▶ _Work to complete_
In the listing below, how many lines contain the string "result"? Reply with the number alone.
>>>>
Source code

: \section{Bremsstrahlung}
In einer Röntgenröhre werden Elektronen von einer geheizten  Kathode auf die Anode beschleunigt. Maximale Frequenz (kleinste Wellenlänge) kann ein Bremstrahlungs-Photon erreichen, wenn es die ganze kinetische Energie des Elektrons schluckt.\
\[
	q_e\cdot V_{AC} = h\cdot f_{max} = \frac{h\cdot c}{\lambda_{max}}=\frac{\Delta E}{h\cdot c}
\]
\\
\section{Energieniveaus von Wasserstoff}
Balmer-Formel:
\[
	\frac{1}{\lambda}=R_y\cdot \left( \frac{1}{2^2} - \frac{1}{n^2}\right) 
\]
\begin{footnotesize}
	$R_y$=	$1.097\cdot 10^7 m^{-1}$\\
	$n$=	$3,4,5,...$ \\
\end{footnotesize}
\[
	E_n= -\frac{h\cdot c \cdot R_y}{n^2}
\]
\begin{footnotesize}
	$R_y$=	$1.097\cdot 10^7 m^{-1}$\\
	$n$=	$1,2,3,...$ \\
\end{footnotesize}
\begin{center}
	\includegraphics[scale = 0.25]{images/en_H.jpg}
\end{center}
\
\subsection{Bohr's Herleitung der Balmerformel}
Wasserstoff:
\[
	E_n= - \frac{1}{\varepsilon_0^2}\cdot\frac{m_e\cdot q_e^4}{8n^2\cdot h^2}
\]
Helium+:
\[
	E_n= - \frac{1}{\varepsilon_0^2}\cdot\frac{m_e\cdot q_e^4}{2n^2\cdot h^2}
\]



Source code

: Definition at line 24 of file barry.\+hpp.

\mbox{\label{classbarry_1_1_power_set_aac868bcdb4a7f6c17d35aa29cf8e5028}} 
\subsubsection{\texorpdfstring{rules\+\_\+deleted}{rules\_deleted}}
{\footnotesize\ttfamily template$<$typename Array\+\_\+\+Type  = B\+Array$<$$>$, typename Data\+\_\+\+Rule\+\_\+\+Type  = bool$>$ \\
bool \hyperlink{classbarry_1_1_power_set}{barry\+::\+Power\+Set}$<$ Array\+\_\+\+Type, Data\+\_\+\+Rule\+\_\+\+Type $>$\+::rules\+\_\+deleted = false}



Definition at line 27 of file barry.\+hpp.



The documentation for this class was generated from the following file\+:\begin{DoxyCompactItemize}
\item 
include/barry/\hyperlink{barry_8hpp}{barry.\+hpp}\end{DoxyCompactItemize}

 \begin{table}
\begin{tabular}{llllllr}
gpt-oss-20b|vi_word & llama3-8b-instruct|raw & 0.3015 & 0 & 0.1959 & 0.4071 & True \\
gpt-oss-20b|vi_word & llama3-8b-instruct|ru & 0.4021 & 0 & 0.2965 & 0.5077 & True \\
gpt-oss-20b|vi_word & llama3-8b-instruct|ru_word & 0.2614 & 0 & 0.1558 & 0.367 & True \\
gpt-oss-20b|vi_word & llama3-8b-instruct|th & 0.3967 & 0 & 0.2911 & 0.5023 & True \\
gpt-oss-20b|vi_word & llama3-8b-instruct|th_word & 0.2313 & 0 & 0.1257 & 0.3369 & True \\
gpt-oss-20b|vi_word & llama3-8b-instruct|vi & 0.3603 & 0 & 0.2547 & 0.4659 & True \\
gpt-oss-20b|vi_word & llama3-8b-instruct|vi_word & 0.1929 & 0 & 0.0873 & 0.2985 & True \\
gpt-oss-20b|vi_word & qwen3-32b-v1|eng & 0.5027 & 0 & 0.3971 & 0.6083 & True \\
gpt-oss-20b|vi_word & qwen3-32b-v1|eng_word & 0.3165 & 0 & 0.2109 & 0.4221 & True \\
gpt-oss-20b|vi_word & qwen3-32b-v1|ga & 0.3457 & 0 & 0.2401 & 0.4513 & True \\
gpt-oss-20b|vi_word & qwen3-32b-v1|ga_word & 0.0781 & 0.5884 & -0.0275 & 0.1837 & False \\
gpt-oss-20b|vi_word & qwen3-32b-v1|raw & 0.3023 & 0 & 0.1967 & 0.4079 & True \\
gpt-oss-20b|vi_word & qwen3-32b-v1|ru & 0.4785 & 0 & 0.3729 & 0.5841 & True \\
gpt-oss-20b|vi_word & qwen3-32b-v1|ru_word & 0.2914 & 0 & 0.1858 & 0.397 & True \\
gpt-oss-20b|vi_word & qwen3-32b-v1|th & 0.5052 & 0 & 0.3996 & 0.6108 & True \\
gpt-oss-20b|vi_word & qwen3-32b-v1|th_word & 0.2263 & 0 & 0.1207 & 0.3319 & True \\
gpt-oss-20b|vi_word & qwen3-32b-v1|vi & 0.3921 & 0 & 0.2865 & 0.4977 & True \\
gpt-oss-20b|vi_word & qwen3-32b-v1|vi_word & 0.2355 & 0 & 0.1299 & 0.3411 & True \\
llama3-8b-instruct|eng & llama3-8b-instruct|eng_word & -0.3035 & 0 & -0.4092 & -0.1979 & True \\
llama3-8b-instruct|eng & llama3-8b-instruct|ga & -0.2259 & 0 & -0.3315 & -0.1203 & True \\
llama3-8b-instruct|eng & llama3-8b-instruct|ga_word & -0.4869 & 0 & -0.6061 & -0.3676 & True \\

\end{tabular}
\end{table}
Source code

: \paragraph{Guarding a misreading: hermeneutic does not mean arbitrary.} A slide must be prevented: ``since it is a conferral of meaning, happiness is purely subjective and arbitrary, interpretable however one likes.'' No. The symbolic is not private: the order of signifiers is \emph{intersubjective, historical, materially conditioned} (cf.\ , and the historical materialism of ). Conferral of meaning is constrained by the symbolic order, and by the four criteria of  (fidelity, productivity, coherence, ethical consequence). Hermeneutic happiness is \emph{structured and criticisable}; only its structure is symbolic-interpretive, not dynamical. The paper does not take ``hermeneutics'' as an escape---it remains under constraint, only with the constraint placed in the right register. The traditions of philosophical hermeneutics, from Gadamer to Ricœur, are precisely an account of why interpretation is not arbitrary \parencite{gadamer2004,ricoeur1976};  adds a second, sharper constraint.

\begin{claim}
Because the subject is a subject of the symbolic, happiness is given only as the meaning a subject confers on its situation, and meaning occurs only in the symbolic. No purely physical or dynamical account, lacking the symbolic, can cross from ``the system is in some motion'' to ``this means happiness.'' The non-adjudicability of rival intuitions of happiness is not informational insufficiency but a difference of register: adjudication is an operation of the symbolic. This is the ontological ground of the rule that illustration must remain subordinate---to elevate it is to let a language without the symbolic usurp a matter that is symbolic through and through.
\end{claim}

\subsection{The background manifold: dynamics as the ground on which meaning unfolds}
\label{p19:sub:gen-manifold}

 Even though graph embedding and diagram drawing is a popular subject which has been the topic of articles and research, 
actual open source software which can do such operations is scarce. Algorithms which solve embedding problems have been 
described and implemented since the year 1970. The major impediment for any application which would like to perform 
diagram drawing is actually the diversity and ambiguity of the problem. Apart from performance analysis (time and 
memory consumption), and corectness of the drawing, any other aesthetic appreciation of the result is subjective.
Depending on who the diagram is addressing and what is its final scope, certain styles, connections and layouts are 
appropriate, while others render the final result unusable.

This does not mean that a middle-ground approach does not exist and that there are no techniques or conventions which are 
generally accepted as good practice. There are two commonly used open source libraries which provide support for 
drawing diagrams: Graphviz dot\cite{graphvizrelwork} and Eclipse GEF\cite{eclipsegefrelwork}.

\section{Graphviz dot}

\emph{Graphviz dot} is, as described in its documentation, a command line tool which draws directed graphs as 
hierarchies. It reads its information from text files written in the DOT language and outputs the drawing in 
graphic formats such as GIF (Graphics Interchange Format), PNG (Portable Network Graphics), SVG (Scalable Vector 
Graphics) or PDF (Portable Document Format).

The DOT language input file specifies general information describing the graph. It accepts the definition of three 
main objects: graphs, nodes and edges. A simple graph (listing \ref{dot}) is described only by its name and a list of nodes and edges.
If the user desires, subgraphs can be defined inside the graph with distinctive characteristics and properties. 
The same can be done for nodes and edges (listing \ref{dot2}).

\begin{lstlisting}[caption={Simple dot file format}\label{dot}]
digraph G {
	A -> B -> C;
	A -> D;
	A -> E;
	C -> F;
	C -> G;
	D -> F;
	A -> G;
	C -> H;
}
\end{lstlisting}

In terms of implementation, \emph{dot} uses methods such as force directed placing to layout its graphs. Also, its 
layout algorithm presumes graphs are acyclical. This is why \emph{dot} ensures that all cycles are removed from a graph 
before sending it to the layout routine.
<<<<
▶ _Output for this task_
2